After performing the test, we can reject the null hypothesis (there are no differences) if the p-value is lower than the alpha (α) chosen (usually 0.05) and if the t-stat value is not between the negative and the positive t-critical value (see the template). The critical value of t for a two-tailed test (t-critical two-tail) is used to calculate the confidence interval that will be at the 1 minus the α chosen (if we choose 0.05 we will have a 95% confidence interval).

ONE-SAMPLE T-TEST

With this test we compare a sample mean with the mean of the population. For example, we have a shampoo factory and we know that each bottle has to be filled with 300 ml of shampoo. To control the quality of the final product, we take random samples from the production line and measure the amount of shampoo.

Figure 43: Input Data of a One-Sample t-Test

Since we want to stop and fix the production line if the amount of shampoo is smaller or larger than the expected quantity (300 ml), we have to run a two-tailed test. Figure 43 shows the input data as well as the calculated standard deviation and sample mean, which is 295. A confidence level of 0.05 is chosen. We then calculate the t-critical value and p-value (the formulas can be checked in the template).

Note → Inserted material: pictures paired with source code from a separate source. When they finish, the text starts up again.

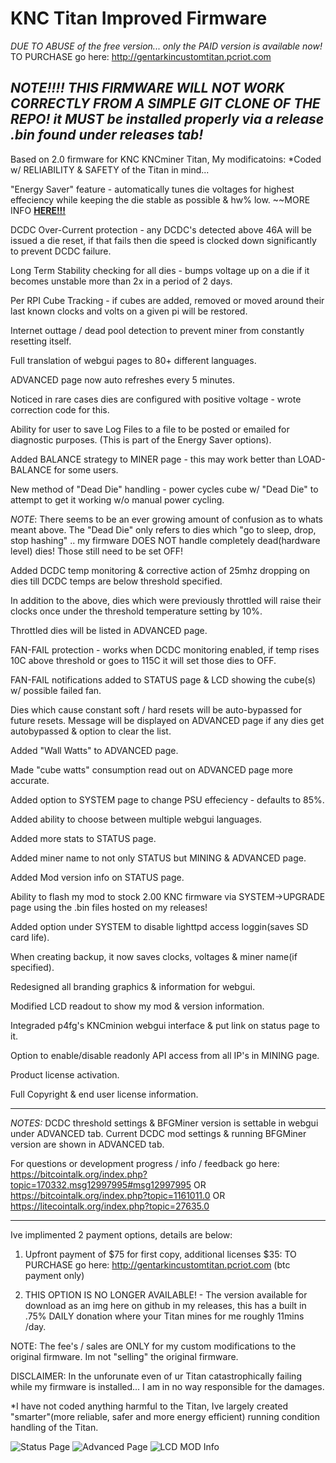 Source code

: # KNC Titan Improved Firmware

*DUE TO ABUSE of the free version... only the PAID version is available now!*
TO PURCHASE go here: http://gentarkincustomtitan.pcriot.com

*NOTE!!!! THIS FIRMWARE WILL NOT WORK CORRECTLY FROM A SIMPLE GIT CLONE OF THE REPO!*
*it MUST be installed properly via a release .bin found under releases tab!*
---
Based on 2.0 firmware for KNC KNCminer Titan, My modificatoins:
*Coded w/ RELIABILITY & SAFETY of the Titan in mind...

"Energy Saver" feature - automatically tunes die voltages for highest effeciency while keeping the die stable as possible &amp; hw% low. ~~MORE INFO <a href="http://gentarkincustomtitan.pcriot.com/energy-saver-faq-help/" target="_blank"><b>HERE!!!</b></a>

DCDC Over-Current protection - any DCDC's detected above 46A will be issued a die reset, if that fails then die speed is clocked down significantly to prevent DCDC failure.

Long Term Stability checking for all dies - bumps voltage up on a die if it becomes unstable more than 2x in a period of 2 days.

Per RPI Cube Tracking - if cubes are added, removed or moved around their last known clocks and volts on a given pi will be restored.

Internet outtage / dead pool detection to prevent miner from constantly resetting itself.

Full translation of webgui pages to 80+ different languages.

ADVANCED page now auto refreshes every 5 minutes.

Noticed in rare cases dies are configured with positive voltage - wrote correction code for this.

Ability for user to save Log Files to a file to be posted or emailed for diagnostic purposes. (This is part of the Energy Saver options).

Added BALANCE strategy to MINER page - this may work better than LOAD-BALANCE for some users.

New method of "Dead Die" handling - power cycles cube w/ "Dead Die" to attempt to get it working w/o manual power cycling.

*NOTE*: There seems to be an ever growing amount of confusion as to whats meant above. The "Dead Die" only refers to dies which "go to sleep, drop, stop hashing" .. my firmware DOES NOT handle completely dead(hardware level) dies! Those still need to be set OFF!

Added DCDC temp monitoring & corrective action of 25mhz dropping on dies till DCDC temps are below threshold specified.

In addition to the above, dies which were previously throttled will raise their clocks once under the threshold temperature setting by 10%.

Throttled dies will be listed in ADVANCED page.

FAN-FAIL protection - works when DCDC monitoring enabled, if temp rises 10C above threshold or goes to 115C it will set those dies to OFF.

FAN-FAIL notifications added to STATUS page & LCD showing the cube(s) w/ possible failed fan.

Dies which cause constant soft / hard resets will be auto-bypassed for future resets.
Message will be displayed on ADVANCED page if any dies get autobypassed & option to clear the list.

Added "Wall Watts" to ADVANCED page.

Made "cube watts" consumption read out on ADVANCED page more accurate.

Added option to SYSTEM page to change PSU effeciency - defaults to 85%.

Added ability to choose between multiple webgui languages.

Added more stats to STATUS page.

Added miner name to not only STATUS but MINING & ADVANCED page.

Added Mod version info on STATUS page.

Ability to flash my mod to stock 2.00 KNC firmware via SYSTEM->UPGRADE page using the .bin files hosted on my releases!

Added option under SYSTEM to disable lighttpd access loggin(saves SD card life).

When creating backup, it now saves clocks, voltages & miner name(if specified).

Redesigned all branding graphics & information for webgui.

Modified LCD readout to show my mod & version information.

Integraded p4fg's KNCminion webgui interface & put link on status page to it.

Option to enable/disable readonly API access from all IP's in MINING page.

Product license activation.

Full Copyright &amp; end user license information.

--------

*NOTES:*
DCDC threshold settings & BFGMiner version is settable in webgui under ADVANCED tab.
Current DCDC mod settings & running BFGMiner version are shown in ADVANCED tab.

For questions or development progress / info / feedback go here:
https://bitcointalk.org/index.php?topic=170332.msg12997995#msg12997995
OR
https://bitcointalk.org/index.php?topic=1161011.0
OR
https://litecointalk.org/index.php?topic=27635.0

--------

Ive implimented 2 payment options, details are below:

1. Upfront payment of $75 for first copy, additional licenses $35:
TO PURCHASE go here: http://gentarkincustomtitan.pcriot.com (btc payment only)

2. THIS OPTION IS NO LONGER AVAILABLE! - The version available for download as an img here on github in my releases, this has a built in .75% DAILY donation where your Titan mines for me roughly 11mins /day.

NOTE: The fee's / sales are ONLY for my custom modifications to the original firmware. Im not "selling" the original firmware.



DISCLAIMER: In the unforunate even of ur Titan catastrophically failing while my firmware is installed... I am in no way responsible for the damages.

*I have not coded anything harmful to the Titan, Ive largely created "smarter"(more reliable, safer and more energy efficient) running condition handling of the Titan.


![Status Page](http://i.imgur.com/GmSims2.jpg)
![Advanced Page](http://i.imgur.com/w9EnfzO.jpg)
![LCD MOD Info](http://i.imgur.com/hnUw2f1.jpg)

Figure 44: Results of a One-Sample t-Test

Since the p-value is lower than the alpha (0.05), we conclude that the difference in the means is significant and that we should fix our production line. The results also include the confidence interval of 95%, which means that we are 95% confident that the bottles are filled with a minimum of 292 ml and a maximum of 298 ml.

TWO-SAMPLE T-TEST

A practical example would be to determine whether male clients buy more or less than female ones.

First of all, we should define our hypothesis. In our example our hypothesis is that male and female clients do not buy the same amount of goods, so we should use a two-tailed test; that is, we do not infer that one group buys more than the other one. On the other hand, if we would like to test whether males buy more, in this case we would use a one-tailed test.

In the Excel complement “Data Analysis,” we choose the option “t-Test: Two-Sample Assuming Unequal Variances” by default, since, even if the variances are equal, the results will not be different, but if we assume equal variances, than we will have a problem in the results if finally the variances are not equal. We select the two-sample data and specify our confidence level (alpha, by default 0.05).

Figure 45: Output of a Two-Sample t-test Assuming Unequal Variances

Since we are testing the difference, either positive or negative, in the output, we have to use the two-tailed p-value and two-tailed t-critical value. In this example the difference is significant, since the p-value is smaller than the chosen alpha (0.05).

Confidence intervals are also calculated in the template, concluding that we are 95% confident that women buy between 8 and 37 more products than men.

PAIRED T-TEST

We want to test two different products on several potential consumers to decide which one is better by asking participants to try each one and rate them on a scale from 1 to 10. Since we have decided to use the same group to test both products, we are going to run a paired two-tailed t-test. The alpha chosen is 0.05.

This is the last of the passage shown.